I had a potential client ask me a question last week that I think more attorneys should be aware of. He was inquiring about how we handle profile setups and access to accounts. Specifically he asked:
Do we control access to all accounts? I’ve already claimed a number of business’ profiles on a number of sites: Google, Bing, Yahoo, yellow pages sites, etc. and I want see if we can continue to control admin access to the accounts for any profile or page created for us?
I can’t tell you how many situations I’ve run into where major, important law firm profiles, such as Google Places, Yelp, Yahoo Local, Bing Local, Google Web Master Tools, etc. were claimed for a law firm under the email account of a marketing agency rather than the firm. When the firm asks for access to the account they are told that the account information cannot be shared because it would provide access to all the agency’s client accounts. Perhaps some of the profiles can be transferred to another account, others can not. In addition, valuable time and resources are wasted chasing around to find logins and get information from a marketing company you no longer do business with, which is not usually an easy task.
Most of the time this happens because the firm is not aware of what profiles are claimed or what accounts the profiles are being attached to. Since this can vary from agency to agency, it’s important you ask the question upfront. You need to be on the same page as your marketing agency with this one.
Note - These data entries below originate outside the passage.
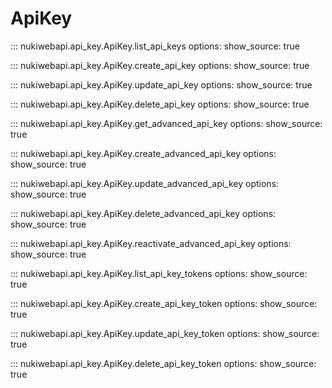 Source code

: # ApiKey

::: nukiwebapi.api_key.ApiKey.list_api_keys
    options:
      show_source: true

::: nukiwebapi.api_key.ApiKey.create_api_key
    options:
      show_source: true

::: nukiwebapi.api_key.ApiKey.update_api_key
    options:
      show_source: true

::: nukiwebapi.api_key.ApiKey.delete_api_key
    options:
      show_source: true

::: nukiwebapi.api_key.ApiKey.get_advanced_api_key
    options:
      show_source: true

::: nukiwebapi.api_key.ApiKey.create_advanced_api_key
    options:
      show_source: true

::: nukiwebapi.api_key.ApiKey.update_advanced_api_key
    options:
      show_source: true

::: nukiwebapi.api_key.ApiKey.delete_advanced_api_key
    options:
      show_source: true

::: nukiwebapi.api_key.ApiKey.reactivate_advanced_api_key
    options:
      show_source: true

::: nukiwebapi.api_key.ApiKey.list_api_key_tokens
    options:
      show_source: true

::: nukiwebapi.api_key.ApiKey.create_api_key_token
    options:
      show_source: true

::: nukiwebapi.api_key.ApiKey.update_api_key_token
    options:
      show_source: true

::: nukiwebapi.api_key.ApiKey.delete_api_key_token
    options:
      show_source: true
In my opinion, profiles should be claimed under an email account that:
- The law firm has login information and access to
- Ideally, with an email that matches the domain of the law firm (although this isn’t possible in all situations it should be done where available)
The law firm should also be diligent about asking for the login information for accounts and profiles that have been setup PRIOR to cancelling service with a provider. This can save you a lot of headaches later on.